17 Maggio 2014

E’ legittima la pianificazione fiscale al fine di evitare la doppia imposizione

di Luigi Ferrajoli Scarica in PDF

Con la sentenza del 26/2/2014, il Giudice delle Indagini Preliminari del Tribunale di Milano afferma che è lecita la pianificazione fiscale qualora non si traduca in un mero spostamento del domicilio fiscale in uno Stato “tax haven”.

La pronuncia risulta particolarmente interessante poiché offre diversi spunti di riflessione sulla fattispecie di reato di dichiarazione fraudolenta di cui all’articolo 3 del D.Lgs. n. 74/2000 e sui rapporti tra società italiane ed estere.

La vicenda decisa dal GIP vede coinvolti due manager di un importante gruppo societario, imputati in concorso del reato di dichiarazione fraudolenta, quali legali rappresentanti il primo della casa madre tedesca ed il secondo della controllata italiana, per avere omesso di indicare, nelle dichiarazioni dei redditi presentate dalla società figlia, elementi positivi di reddito ed operazioni imponibili, sulla base di una falsa rappresentazione nelle scritture contabili e avvalendosi di mezzi fraudolenti idonei ad ostacolarne l’accertamento.

Dalle indagini finanziarie espletate dalla Guardia di Finanza sarebbe emerso che la società italiana aveva operato sul territorio nazionale quale stabile organizzazione “occulta” della casa madre tedesca; il mezzo fraudolento idoneo ad ostacolare l’accertamento era individuato dal Fisco nei contratti di vendita in esclusiva e di agenzia con rappresentanza che secondo l’accusa erano stati stipulati tra le due società allo scopo preordinato di ottenere il riconoscimento alla società italiana delle sole commissioni previste contrattualmente, invece dell’intero reddito prodotto in Italia dalla società tedesca.

Secondo la Guardia di Finanza, vi sarebbe inoltre stata la piena consapevolezza, da parte del management del Gruppo, circa le potenziali implicazioni di carattere fiscale e penale derivanti dalle scelte effettuate e dalla possibile identificazione di una stabile organizzazione materiale della società tedesca in Italia.

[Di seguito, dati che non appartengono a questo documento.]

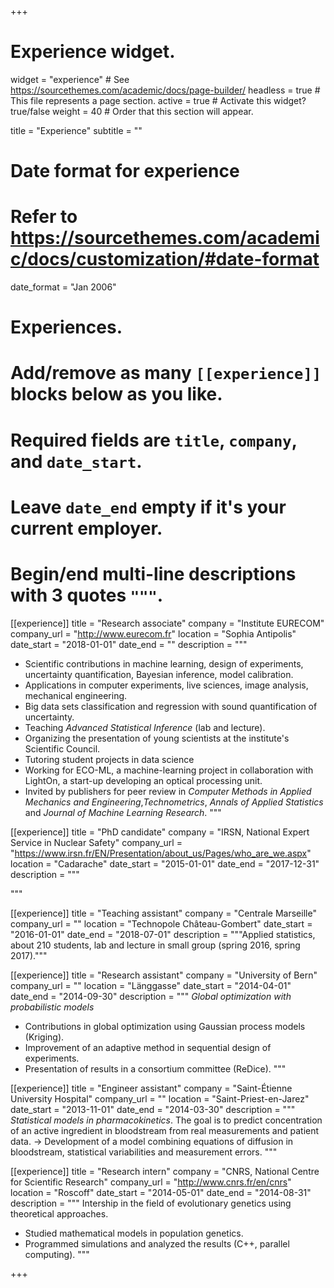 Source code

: +++
# Experience widget.
widget = "experience"  # See https://sourcethemes.com/academic/docs/page-builder/
headless = true  # This file represents a page section.
active = true  # Activate this widget? true/false
weight = 40  # Order that this section will appear.

title = "Experience"
subtitle = ""

# Date format for experience
#   Refer to https://sourcethemes.com/academic/docs/customization/#date-format
date_format = "Jan 2006"

# Experiences.
#   Add/remove as many `[[experience]]` blocks below as you like.
#   Required fields are `title`, `company`, and `date_start`.
#   Leave `date_end` empty if it's your current employer.
#   Begin/end multi-line descriptions with 3 quotes `"""`.
[[experience]]
  title = "Research associate"
  company = "Institute EURECOM"
  company_url = "http://www.eurecom.fr"
  location = "Sophia Antipolis"
  date_start = "2018-01-01"
  date_end = ""
  description = """
  * Scientific contributions in machine learning, design of experiments, uncertainty quantification, Bayesian inference, model calibration.
  * Applications in computer experiments, live sciences, image analysis, mechanical engineering.
  * Big data sets classification and regression with sound quantification of uncertainty.
  * Teaching *Advanced Statistical Inference* (lab and lecture).
  * Organizing the presentation of young scientists at the institute's Scientific Council.
  * Tutoring student projects in data science
  * Working for ECO-ML, a machine-learning project in collaboration with LightOn, a start-up developing an optical processing unit.
  * Invited by publishers for peer review in *Computer Methods in Applied Mechanics and Engineering*,*Technometrics*, *Annals of Applied Statistics* and *Journal of Machine Learning Research*.
  """




[[experience]]
  title = "PhD candidate"
  company = "IRSN, National Expert Service in Nuclear Safety"
  company_url = "https://www.irsn.fr/EN/Presentation/about_us/Pages/who_are_we.aspx"
  location = "Cadarache"
  date_start = "2015-01-01"
  date_end = "2017-12-31"
  description = """

   """


[[experience]]
  title = "Teaching assistant"
  company = "Centrale Marseille"
  company_url = ""
  location = "Technopole Château-Gombert"
  date_start = "2016-01-01"
  date_end = "2018-07-01"
  description = """Applied statistics,  about 210 students, lab and lecture in small group (spring 2016, spring 2017)."""

[[experience]]
  title = "Research assistant"
  company = "University of Bern"
  company_url = ""
  location = "Länggasse"
  date_start = "2014-04-01"
  date_end = "2014-09-30"
  description = """
  *Global optimization with probabilistic models*

- Contributions in global optimization using Gaussian process models (Kriging).
- Improvement of an adaptive method in sequential design of experiments.
- Presentation of results in a consortium committee (ReDice).
  """

[[experience]]
  title = "Engineer assistant"
  company = "Saint-Étienne University Hospital"
  company_url = ""
  location = "Saint-Priest-en-Jarez"
  date_start = "2013-11-01"
  date_end = "2014-03-30"
  description = """
  *Statistical models in pharmacokinetics*. The goal is to predict concentration of an active ingredient in bloodstream from real measurements and patient data. 
  &rightarrow; Development of a model combining equations of diffusion in bloodstream, statistical variabilities and measurement errors.
  """


[[experience]]
  title = "Research intern"
  company = "CNRS, National Centre for Scientific Research"
  company_url = "http://www.cnrs.fr/en/cnrs"
  location = "Roscoff"
  date_start = "2014-05-01"
  date_end = "2014-08-31"
  description = """
  Intership in the field of evolutionary genetics using theoretical approaches.
- Studied mathematical models in population genetics.
- Programmed simulations and analyzed the results (C++, parallel computing).
  """

+++
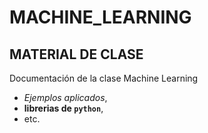 # MACHINE_LEARNING
## MATERIAL DE CLASE 
Documentación de la clase Machine Learning 
- _Ejemplos aplicados_,
- **librerias de `python`**,
- etc.
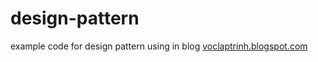 # design-pattern
example code for design pattern using in blog [voclaptrinh.blogspot.com](https://voclaptrinh.blogspot.com)

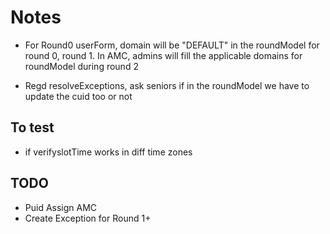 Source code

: # Notes

- For Round0 userForm, domain will be "DEFAULT" in the roundModel for round 0, round 1.
  In AMC, admins will fill the applicable domains for roundModel during round 2

- Regd resolveExceptions, ask seniors if in the roundModel we have to update the cuid too or not

## To test

- if verifyslotTime works in diff time zones

## TODO

- Puid Assign AMC
- Create Exception for Round 1+
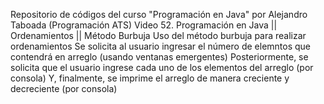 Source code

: Repositorio de códigos del curso "Programación en Java" por Alejandro Taboada (Programación ATS)
Video 52. Programación en Java || Ordenamientos || Método Burbuja
Uso del método burbuja para realizar ordenamientos
Se solicita al usuario ingresar el número de elemntos que contendrá en arreglo (usando ventanas emergentes)
Posteriormente, se solicita que el usuario ingrese cada uno de los elementos del arreglo (por consola)
Y, finalmente, se imprime el arreglo de manera creciente y decreciente (por consola)
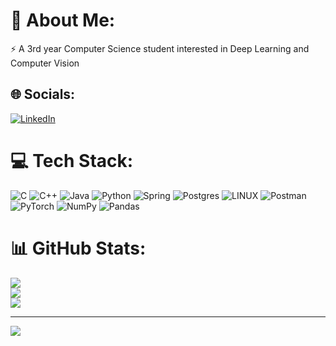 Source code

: # 💫 About Me:
⚡ A 3rd year Computer Science student interested in Deep Learning and Computer Vision


## 🌐 Socials:
[![LinkedIn](https://img.shields.io/badge/LinkedIn-%230077B5.svg?logo=linkedin&logoColor=white)](https://linkedin.com/in/kamalaghazada) 

# 💻 Tech Stack:
![C](https://img.shields.io/badge/c-%2300599C.svg?style=for-the-badge&logo=c&logoColor=white) ![C++](https://img.shields.io/badge/c++-%2300599C.svg?style=for-the-badge&logo=c%2B%2B&logoColor=white) ![Java](https://img.shields.io/badge/java-%23ED8B00.svg?style=for-the-badge&logo=java&logoColor=white) ![Python](https://img.shields.io/badge/python-3670A0?style=for-the-badge&logo=python&logoColor=ffdd54) ![Spring](https://img.shields.io/badge/spring-%236DB33F.svg?style=for-the-badge&logo=spring&logoColor=white) ![Postgres](https://img.shields.io/badge/postgres-%23316192.svg?style=for-the-badge&logo=postgresql&logoColor=white) ![LINUX](https://img.shields.io/badge/Linux-FCC624?style=for-the-badge&logo=linux&logoColor=black) ![Postman](https://img.shields.io/badge/Postman-FF6C37?style=for-the-badge&logo=postman&logoColor=white) ![PyTorch](https://img.shields.io/badge/PyTorch-%23EE4C2C.svg?style=for-the-badge&logo=PyTorch&logoColor=white) ![NumPy](https://img.shields.io/badge/numpy-%23013243.svg?style=for-the-badge&logo=numpy&logoColor=white) ![Pandas](https://img.shields.io/badge/pandas-%23150458.svg?style=for-the-badge&logo=pandas&logoColor=white)
# 📊 GitHub Stats:
![](https://github-readme-stats.vercel.app/api?username=c0sm0thecoder&theme=dark&hide_border=false&include_all_commits=true&count_private=false)<br/>
![](https://github-readme-streak-stats.herokuapp.com/?user=c0sm0thecoder&theme=dark&hide_border=false)<br/>
![](https://github-readme-stats.vercel.app/api/top-langs/?username=c0sm0thecoder&theme=dark&hide_border=false&include_all_commits=true&count_private=false&layout=compact)

---
[![](https://visitcount.itsvg.in/api?id=c0sm0thecoder&icon=0&color=0)](https://visitcount.itsvg.in)

<!-- Proudly created with GPRM ( https://gprm.itsvg.in ) -->

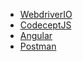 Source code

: 
* [WebdriverIO](https://github.com/andrew-semenov/wdio-demo)
* [CodeceptJS](https://github.com/andrew-semenov/CodeceptJS)
* [Angular](https://github.com/andrew-semenov/angular-demo)
* [Postman](https://github.com/andrew-semenov/Postman)
<!-- 
[Selenium with Javascript](https://github.com/andrew-semenov/SeleniumWithJavascript)
[Selenium with Python](https://github.com/andrew-semenov/SeleniumWithPython)
[Jest](https://github.com/andrew-semenov/Jest)
 -->
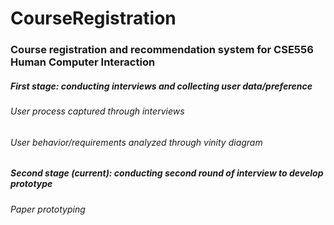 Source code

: # CourseRegistration
### Course registration and recommendation system for CSE556 Human Computer Interaction

##### First stage: conducting interviews and collecting user data/preference
###### User process captured through interviews
###### User behavior/requirements analyzed through vinity diagram

##### Second stage (current): conducting second round of interview to develop prototype
###### Paper prototyping

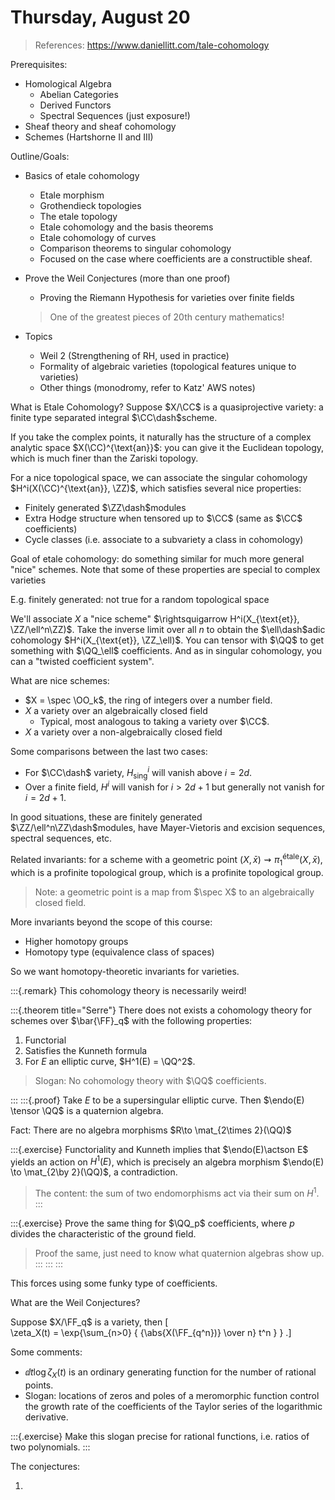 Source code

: # Thursday, August 20

> References: <https://www.daniellitt.com/tale-cohomology>

Prerequisites:

- Homological Algebra
  - Abelian Categories
  - Derived Functors
  - Spectral Sequences (just exposure!)
- Sheaf theory and sheaf cohomology
- Schemes (Hartshorne II and III)

Outline/Goals:

- Basics of etale cohomology
  - Etale morphism
  - Grothendieck topologies
  - The etale topology
  - Etale cohomology and the basis theorems
  - Etale cohomology of curves
  - Comparison theorems to singular cohomology
  - Focused on the case where coefficients are a constructible sheaf.

- Prove the Weil Conjectures (more than one proof)
  - Proving the Riemann Hypothesis for varieties over finite fields

  > One of the greatest pieces of 20th century mathematics!

- Topics
  - Weil 2 (Strengthening of RH, used in practice)
  - Formality of algebraic varieties (topological features unique to varieties)
  - Other things (monodromy, refer to Katz' AWS notes)


What is Etale Cohomology?
Suppose $X/\CC$ is a quasiprojective variety: a finite type separated integral $\CC\dash$scheme.

If you take the complex points, it naturally has the structure of a complex analytic space $X(\CC)^{\text{an}}$: you can give it the Euclidean topology, which is much finer than the Zariski topology.

For a nice topological space, we can associate the singular cohomology $H^i(X(\CC)^{\text{an}}, \ZZ)$, which satisfies several nice properties:

- Finitely generated $\ZZ\dash$modules
- Extra Hodge structure when tensored up to $\CC$ (same as $\CC$ coefficients)
- Cycle classes (i.e. associate to a subvariety a class in cohomology)

Goal of etale cohomology: do something similar for much more general "nice" schemes.
Note that some of these properties are special to complex varieties

E.g. finitely generated: not true for a random topological space

We'll associate $X$ a "nice scheme" $\rightsquigarrow H^i(X_{\text{et}}, \ZZ/\ell^n\ZZ)$.
Take the inverse limit over all $n$ to obtain the $\ell\dash$adic cohomology $H^i(X_{\text{et}}, \ZZ_\ell)$.
You can tensor with $\QQ$ to get something with $\QQ_\ell$ coefficients.
And as in singular cohomology, you can a "twisted coefficient system".

What are nice schemes:

- $X = \spec \OO_k$, the ring of integers over a number field.
- $X$ a variety over an algebraically closed field
  - Typical, most analogous to taking a variety over $\CC$.
- $X$ a variety over a non-algebraically closed field
  
Some comparisons between the last two cases:

- For $\CC\dash$ variety, $H^i_{\text{sing}}$ will vanish above $i=2d$.
- Over a finite field, $H^i$ will vanish for $i>2d+1$ but generally not vanish for $i=2d+1$. 

In good situations, these are finitely generated $\ZZ/\ell^n\ZZ\dash$modules, have Mayer-Vietoris and excision sequences, spectral sequences, etc.

Related invariants: for a scheme with a geometric point $(X, \bar x) \rightsquigarrow \pi_1^{\text{étale}}(X, \bar x)$, which is a profinite topological group, which is a profinite topological group.

> Note: a geometric point is a map from $\spec X$ to an algebraically closed field.

More invariants beyond the scope of this course:

- Higher homotopy groups
- Homotopy type (equivalence class of spaces)

So we want homotopy-theoretic invariants for varieties.

:::{.remark}
This cohomology theory is necessarily weird!

:::{.theorem title="Serre"}
There does not exists a cohomology theory for schemes over $\bar{\FF}_q$ with the following properties:

1. Functorial
2. Satisfies the Kunneth formula
3. For $E$ an elliptic curve, $H^1(E) = \QQ^2$.

> Slogan: No cohomology theory with $\QQ$ coefficients. 

:::
:::{.proof}
Take $E$ to be a supersingular elliptic curve.
Then $\endo(E) \tensor \QQ$ is a quaternion algebra.

Fact: There are no algebra morphisms $R\to \mat_{2\times 2}(\QQ)$

:::{.exercise}
Functoriality and Kunneth implies that $\endo(E)\actson E$ yields an action on $H^1(E)$, which is precisely an algebra morphism $\endo(E) \to \mat_{2\by 2}(\QQ)$, a contradiction.

> The content: the sum of two endomorphisms act via their sum on $H^1$.
:::

:::{.exercise}
Prove the same thing for $\QQ_p$ coefficients, where $p$ divides the characteristic of the ground field.

> Proof the same, just need to know what quaternion algebras show up.
:::
:::
:::


This forces using some funky type of coefficients.


What are the Weil Conjectures?

Suppose $X/\FF_q$ is a variety, then 
\[  
\zeta_X(t) = \exp{\sum_{n>0} { {\abs{X(\FF_{q^n})} \over n} t^n } }
.\]

Some comments:

- $\dd{}{t} \log \zeta_X(t)$ is an ordinary generating function for the number of rational points.
- Slogan: locations of zeros and poles of a meromorphic function control the growth rate of the coefficients of the Taylor series of the logarithmic derivative.

:::{.exercise}
Make this slogan precise for rational functions, i.e. ratios of two polynomials.
:::

The conjectures:

1. 




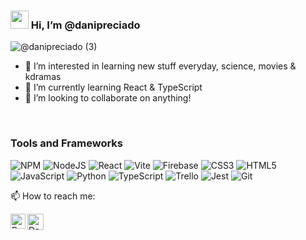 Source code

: ### <img src="https://github.com/TheDudeThatCode/TheDudeThatCode/blob/master/Assets/Hi.gif" width="29px"> Hi, I’m @danipreciado

![@danipreciado (3)](https://github.com/danipreciado/danipreciado/assets/127158155/8fffe05a-cfa6-4e39-8a13-cc908999b4d0)


- 👀 I’m interested in learning new stuff everyday, science, movies & kdramas
- 🌱 I’m currently learning React & TypeScript
- 💞️ I’m looking to collaborate on anything! 

<br>

### Tools and Frameworks
<p align="center">
  
![NPM](https://img.shields.io/badge/NPM-%23CB3837.svg?style=for-the-badge&logo=npm&logoColor=white)
![NodeJS](https://img.shields.io/badge/node.js-6DA55F?style=for-the-badge&logo=node.js&logoColor=white)
![React](https://img.shields.io/badge/react-%2320232a.svg?style=for-the-badge&logo=react&logoColor=%2361DAFB)
![Vite](https://img.shields.io/badge/vite-%23646CFF.svg?style=for-the-badge&logo=vite&logoColor=white)
![Firebase](https://img.shields.io/badge/firebase-%23039BE5.svg?style=for-the-badge&logo=firebase)
![CSS3](https://img.shields.io/badge/css3-%231572B6.svg?style=for-the-badge&logo=css3&logoColor=white)
![HTML5](https://img.shields.io/badge/html5-%23E34F26.svg?style=for-the-badge&logo=html5&logoColor=white)
![JavaScript](https://img.shields.io/badge/javascript-%23323330.svg?style=for-the-badge&logo=javascript&logoColor=%23F7DF1E)
![Python](https://img.shields.io/badge/python-3670A0?style=for-the-badge&logo=python&logoColor=ffdd54)
![TypeScript](https://img.shields.io/badge/typescript-%23007ACC.svg?style=for-the-badge&logo=typescript&logoColor=white)
![Trello](https://img.shields.io/badge/Trello-%23026AA7.svg?style=for-the-badge&logo=Trello&logoColor=white)
![Jest](https://img.shields.io/badge/-jest-%23C21325?style=for-the-badge&logo=jest&logoColor=white)
![Git](https://img.shields.io/badge/git-%23F05033.svg?style=for-the-badge&logo=git&logoColor=white)


</p>


📫 How to reach me:

  <a href="https://in.linkedin.com/in/danielapreciado">
    <img align="left" alt="Daniela Preciado | Linkedin" width="24px" src="https://github.com/TheDudeThatCode/TheDudeThatCode/blob/master/Assets/Linkedin.svg" />
  </a>
  <a href="mailto:danielapca96@gmail.com">
    <img align="left" alt="Daniela Preciado | Gmail" width="26px" src="https://github.com/TheDudeThatCode/TheDudeThatCode/blob/master/Assets/Gmail.svg" />
  </a>

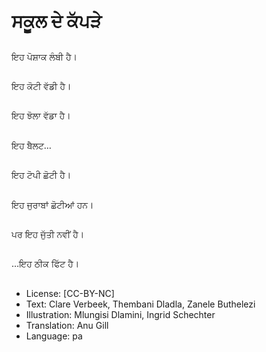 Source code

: # ਸਕੂਲ ਦੇ ਕੱਪੜੇ

##
ਇਹ ਪੋਸ਼ਾਕ ਲੰਬੀ ਹੈ।

##
ਇਹ ਕੋਟੀ ਵੱਡੀ ਹੈ।

##
ਇਹ ਝੋਲਾ ਵੱਡਾ ਹੈ।

##
ਇਹ ਬੈਲਟ…

##
ਇਹ ਟੋਪੀ ਛੋਟੀ ਹੈ।

##
ਇਹ ਜੁਰਾਬਾਂ ਛੋਟੀਆਂ ਹਨ।

##
ਪਰ ਇਹ ਜੁੱਤੀ ਨਵੀਂ ਹੈ।

##
…ਇਹ ਠੀਕ ਫਿੱਟ ਹੈ।

##
* License: [CC-BY-NC]
* Text: Clare Verbeek, Thembani Dladla, Zanele Buthelezi
* Illustration: Mlungisi Dlamini, Ingrid Schechter
* Translation: Anu Gill
* Language: pa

Il Giudice ha assolto i due imputati per insussistenza del fatto, osservando che, secondo l’accusa, si sarebbe dovuto rimproverare alla società tedesca di avere omesso la presentazione in Italia delle denunce relative ai redditi prodotti dalla società italiana, così creando una sorta di “fusione” tra la condotta positiva addebitata esclusivamente alla società italiana (la presentazione della dichiarazione dei redditi) e l’evasione (per tramite di condotta omissiva) imputabile alla società tedesca, rendendo in tal modo punibile una condotta omissiva estranea al dettato dell’articolo 3 D.Lgs. 74/2000.

Inoltre il Giudice ritiene ingiustificata la teoria dell’accusa che individuava il mezzo fraudolento, idoneo ad ostacolare l’accertamento, nei contratti di agenzia stipulati tra le due società, tra l’altro replicanti un assetto organizzativo esistente da almeno quarant’anni e più volte oggetto, senza alcuna contestazione, di verifiche fiscali.

Secondo l’accusa, i contratti di agenzia sarebbero fraudolenti in quanto utilizzati allo scopo di giustificare l’autonomia della società italiana; al riguardo il GIP osserva che tale ragionamento poteva essere letto specularmente: le due società “regolano i reciproci rapporti – nell’esercizio della libera attività di impresa – in modo tale da non dare luogo, a loro modo di vedere, a contestazioni fiscali. Evidentemente non ci sono riusciti e quel contratto è servito proprio per sostenere le ragioni del fisco […] Appare contraddittorio considerare fraudolento e quindi ingannevole e atto ad ostacolare l’accertamento della realtà, un testo contrattuale il cui tenore diretto viene utilizzato a sostegno della tesi accusatoria. O il testo è diretto ad occultare la realtà, e allora si deve dire qual è la realtà nascosta dietro le parole. O il testo stesso dimostra la esistenza della stabile organizzazione e allora il fisco può avere ragione a fare tutte le sue contestazioni, ma non c’è alcun inganno”.

Infine il Giudice evidenzia che la casa madre aveva già provveduto al pagamento in Germania delle imposte contestate dal Fisco italiano, così provando che “non siamo di fronte ad una società che ha spostato – più o meno artificiosamente – il proprio domicilio fiscale in un paradiso […] Stupirebbe che in una materia complessa e discrezionale come il diritto fiscale italiano, società di dimensioni internazionali non si preoccupassero di pianificare i rischi legali. Così come appare normale che, in questa pianificazione, rientri anche la segnalazione del pericolo di contestazioni e il suggerimento di modifiche all’assetto organizzativo, in grado di ovviare e fronteggiare meglio tali pericoli”.